Volgens mij ben ik op dit moment de enige die ‘verbaal’ vertaalt. Vroeger deed Ernst van Altena het ook wel. Als ik een boek aangeboden krijg, verricht ik hetzelfde voorwerk als iedere andere vertaler. Ik lees de tekst twee keer voor dat ik aan de vertaling begin. Dan zonder ik me af om de eerste versie in te spreken op een kleine walkman. Want die eerste versie bepaalt de stijl, de toon, het ritme, de melodie van een tekst. Als je daar een constante voor wilt heb ben, van het begin tot het eind, kun je het beste verder niets aan je hoofd hebben. Ik ga het liefst ergens in het buitenland zitten om daar zeven dagen in de week door te werken tot die eerste versie klaar is.

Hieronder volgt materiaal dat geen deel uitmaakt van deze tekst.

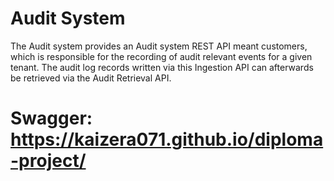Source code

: # Audit System
The Audit system provides an Audit system REST API meant customers, which is responsible for the recording of audit relevant events for a given tenant. The audit log records written via this Ingestion API can afterwards be retrieved via the Audit Retrieval API.
# Swagger: https://kaizera071.github.io/diploma-project/
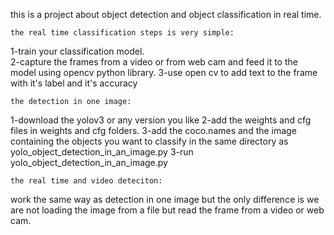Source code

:this is a project about object detection and object classification in real time.

	the real time classification steps is very simple:
1-train your classification model.                                                          
2-capture the frames from a video or from web cam and feed it to the model using opencv python library.
3-use open cv to add text to the frame with it's label and it's accuracy


	the detection in one image:
1-download the yolov3 or any version you like
2-add the weights and cfg files in weights and cfg folders.
3-add the coco.names and the image containing the objects you want to classify in the same directory as yolo_object_detection_in_an_image.py 
3-run yolo_object_detection_in_an_image.py

	the real time and video deteciton:
work the same way as detection in one image but the only difference is we are not loading the image from a file but read the frame from a video or web cam.
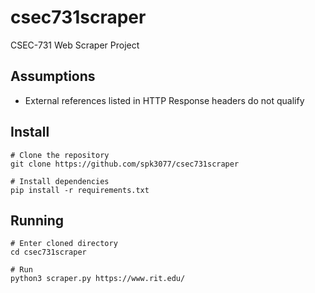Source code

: # csec731scraper
CSEC-731 Web Scraper Project

## Assumptions
 - External references listed in HTTP Response headers do not qualify

## Install
    # Clone the repository
    git clone https://github.com/spk3077/csec731scraper

    # Install dependencies
    pip install -r requirements.txt


## Running

    # Enter cloned directory
    cd csec731scraper

    # Run 
    python3 scraper.py https://www.rit.edu/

Per dag spreek ik ongeveer een uur band in, dat zijn zo’n vijftien bladzijden. Het ritme van het inspreken is niet veel anders dan wanneer je de vertaling op de computer intikt, je moet ten slotte nadenken over wat je zegt. Deze tijd zit ook in de versprekingen, of in de correcties die je aanbrengt doordat je nog iets beters bedenkt en soms midden in een zin terug moet naar de vorige spreekpauze.
Het inspreken van een vertaling heeft wel het nadeel dat je niet vijf of tien pagina’s terug kunt om iets te corrigeren….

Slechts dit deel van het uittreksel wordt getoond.